Godzilla has stomped so many buildings in Japan that the irradiated monster was appointed special resident and tourism ambassador for Tokyo's Shinjuku ward.
A Godzilla-size head towering 52-meters (171 feet) above ground level was unveiled Thursday at an office of Toho, the Japanese studio behind the 1954 original. Toho is shooting a comeback film this year after a decade-long hiatus.
Godzilla's standing as an icon has had its ups and downs, but its stature has been reinstated after the Hollywood "Godzilla," directed by Gareth Edwards, became a global hit last year.
Japan is hoping the biggest star in this nation's movie history will help lure tourists during a market-opening strategy launched by the prime minister.
Watch: Godzilla appointed as Tokyo resident and tourism ambassador
At an awards ceremony next to the giant Godzilla head, an actor in a rubber suit waddled to Shinjuku Mayor Kenichi Yoshizumi.

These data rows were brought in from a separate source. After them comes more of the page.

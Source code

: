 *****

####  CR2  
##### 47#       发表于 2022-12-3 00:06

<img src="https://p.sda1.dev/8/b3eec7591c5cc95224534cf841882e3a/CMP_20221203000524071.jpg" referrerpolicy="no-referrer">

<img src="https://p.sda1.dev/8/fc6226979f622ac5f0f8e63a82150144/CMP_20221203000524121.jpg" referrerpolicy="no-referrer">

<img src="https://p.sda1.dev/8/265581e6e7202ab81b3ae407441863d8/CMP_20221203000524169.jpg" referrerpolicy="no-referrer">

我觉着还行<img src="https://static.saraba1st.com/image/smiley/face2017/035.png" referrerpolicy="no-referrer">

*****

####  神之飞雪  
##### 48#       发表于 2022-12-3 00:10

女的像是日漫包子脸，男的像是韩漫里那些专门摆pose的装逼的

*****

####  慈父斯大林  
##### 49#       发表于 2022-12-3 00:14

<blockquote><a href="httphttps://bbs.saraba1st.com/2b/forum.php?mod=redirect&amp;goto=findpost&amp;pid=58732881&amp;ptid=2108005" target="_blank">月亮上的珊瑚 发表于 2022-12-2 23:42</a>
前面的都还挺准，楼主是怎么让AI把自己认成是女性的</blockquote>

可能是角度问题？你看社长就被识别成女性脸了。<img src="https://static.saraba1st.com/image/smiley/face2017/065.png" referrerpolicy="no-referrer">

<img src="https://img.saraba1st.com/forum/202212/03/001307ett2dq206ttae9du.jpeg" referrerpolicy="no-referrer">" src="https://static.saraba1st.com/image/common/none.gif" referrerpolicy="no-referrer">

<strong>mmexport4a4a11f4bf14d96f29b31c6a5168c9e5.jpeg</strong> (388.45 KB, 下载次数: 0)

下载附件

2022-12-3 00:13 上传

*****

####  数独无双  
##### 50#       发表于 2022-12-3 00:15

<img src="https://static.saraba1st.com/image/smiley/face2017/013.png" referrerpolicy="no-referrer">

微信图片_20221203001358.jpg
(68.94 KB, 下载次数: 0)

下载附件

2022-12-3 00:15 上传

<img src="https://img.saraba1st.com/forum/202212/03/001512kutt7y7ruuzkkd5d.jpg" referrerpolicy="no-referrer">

However, Toho executive Minami Ichikawa had to accept the residency certificate in Godzilla's place, since the suit's claws aren't designed to grab anything.
The longtime belief is that any place Godzilla destructs in the movies is sure to prosper in real life, Yoshizumi said.
"Godzilla is a character that is the pride of Japan," he said.
Hiroshi Ohnishi, chief executive of the Isetan-Mitsukoshi department store chain, who heads the area's tourism promotion, kept referring to Godzilla with the very polite honorific "sama" - used at the end of a name - underlining respect for the creature as a business-drawing landmark for the region.
The fire-breathing "gojira" - as it is pronounced in Japanese, combining "gorilla" and "kujira," or "whale" - was born a genetic aberration, caused by nuclear testing in the Pacific Ocean.
The reptilian mutation also symbolized a national trauma over the atomic bombings of Hiroshima and Nagasaki at the end of World War II.
The first Godzilla, directed by Ishiro Honda, with both an unforgettable score and bestial screech, is revered as a classic.
But in 2004, Toho announced it had made its last Godzilla, the 28th in the series.
Toho's reboot is set for release next year, ahead of Edwards' sequel for Legendary Pictures and Warner Brothers, planned for 2018.
Over the years, Godzilla has demolished Tokyo Tower, Rainbow Bridge, the Parliament building and several castles in Japan, as well as Golden Gate Bridge and other chunks of San Francisco in the Hollywood version.
Shinjuku, known for its down-home bars and noodle restaurants, has not been spared, flattened in three Toho movies. If Godzilla chooses to return, it can now stomp on its own giant head. But Ichikawa told reporters where it will show up was still undecided.